In it, she speaks generally of the influence of her childhood "faith” to set her “on the right path.” This column makes no comment on her personal spirituality (and her office did not respond to my interview request to speak with her about her faith and work).

But Anna Maria Chavez leaves a professional footprint that suggests an ideology at odds with the Church.
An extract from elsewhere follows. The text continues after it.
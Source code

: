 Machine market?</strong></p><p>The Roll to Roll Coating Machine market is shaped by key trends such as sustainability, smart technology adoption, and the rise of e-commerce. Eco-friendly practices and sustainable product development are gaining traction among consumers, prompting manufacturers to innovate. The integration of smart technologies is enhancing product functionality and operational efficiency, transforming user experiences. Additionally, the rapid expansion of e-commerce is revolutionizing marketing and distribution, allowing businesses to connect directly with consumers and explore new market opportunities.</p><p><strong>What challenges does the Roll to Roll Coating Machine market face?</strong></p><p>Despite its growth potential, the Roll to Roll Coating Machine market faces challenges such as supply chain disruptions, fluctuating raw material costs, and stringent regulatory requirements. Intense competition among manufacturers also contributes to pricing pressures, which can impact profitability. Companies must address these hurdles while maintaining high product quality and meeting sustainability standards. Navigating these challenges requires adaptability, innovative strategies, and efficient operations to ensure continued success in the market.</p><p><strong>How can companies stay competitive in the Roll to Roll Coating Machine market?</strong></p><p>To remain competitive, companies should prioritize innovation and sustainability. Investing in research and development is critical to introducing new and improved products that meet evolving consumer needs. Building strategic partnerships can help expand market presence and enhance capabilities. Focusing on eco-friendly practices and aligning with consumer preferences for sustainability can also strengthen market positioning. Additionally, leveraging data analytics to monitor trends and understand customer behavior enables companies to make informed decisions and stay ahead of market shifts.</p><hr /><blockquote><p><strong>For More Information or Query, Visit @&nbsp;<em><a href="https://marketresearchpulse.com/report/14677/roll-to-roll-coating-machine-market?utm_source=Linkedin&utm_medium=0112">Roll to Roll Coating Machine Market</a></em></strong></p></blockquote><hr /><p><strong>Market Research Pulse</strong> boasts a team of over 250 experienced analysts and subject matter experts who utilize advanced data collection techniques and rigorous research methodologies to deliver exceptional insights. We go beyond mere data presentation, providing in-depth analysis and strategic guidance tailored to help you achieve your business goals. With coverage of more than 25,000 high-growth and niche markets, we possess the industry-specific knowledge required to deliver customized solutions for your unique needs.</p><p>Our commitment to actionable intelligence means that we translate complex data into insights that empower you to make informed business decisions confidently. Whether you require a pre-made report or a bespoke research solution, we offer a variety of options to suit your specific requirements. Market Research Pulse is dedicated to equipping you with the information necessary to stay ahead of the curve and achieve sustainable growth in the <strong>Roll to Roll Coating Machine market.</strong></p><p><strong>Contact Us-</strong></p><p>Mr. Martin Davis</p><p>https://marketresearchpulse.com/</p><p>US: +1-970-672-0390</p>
Ms. Chavez’ letter to the Bishops neglects to mention that for the past few decades, in spite of her Catholic faith, she has publicly aligned herself with pro-abortion politicians, public figures, and organizations -- and there’s no evidence that she’s ever publicly defended the Church’s specific positions on sexuality, contraception, or abortion or sought to distance herself in any way from the pro-abortion politics of her Democrat mentors. Consider:

  • As a law student, Chavez wrote that she “greatly admired” Geraldine Ferraro, a pro-abortion Catholic feminist, and had hoped that Supreme Court Justice Sandra Day O’Connor, another pro-abortion feminist, would usher in a new era of women’s rights.
  • As a lawyer, Chavez rose in Democrat political circles, from policy advisor to Bill Clinton’s Transportation Secretary to the inner circle of her self-described mentor pro-abortion Arizona Governor Janet Napolitano. (Napolitano vetoed laws banning partial birth abortion and requiring parental consent for minors’ abortions. Chavez deems Napolitano a mentor on par with her parents.)
  • In 2004, Chavez campaigned hard among Latinos for pro-abortion Catholic Presidential candidate, John Kerry. In 2006, reaching out to Latinos for Governor Napolitano, Chavez acted as a “catalyst” behind the creation of Raul H. Castro Institute (RCI) which aimed to identify solutions to social problems besetting Arizona’s Latino community. Chavez then served on the RCI Executive Committee, which oversaw the RCI Inaugural Symposium on health and wellness issues in the Latino Community. The sole expert they chose to address the problem of adolescent pregnancy? Yolanda Chavez, a veteran Planned Parenthood “Sexual Health Educator.” Her solution? Information, and more information about “sexual behavior and birth control.” Not surprisingly, the Planned Parenthood sex educator lamented the scarcity of school-based “sexual health” education and the money spent on abstinence-only programs. (How successful, in general, is the Planned Parenthood model? Very successful--at “hooking kids on sex.” See what Planned Parenthood does here.)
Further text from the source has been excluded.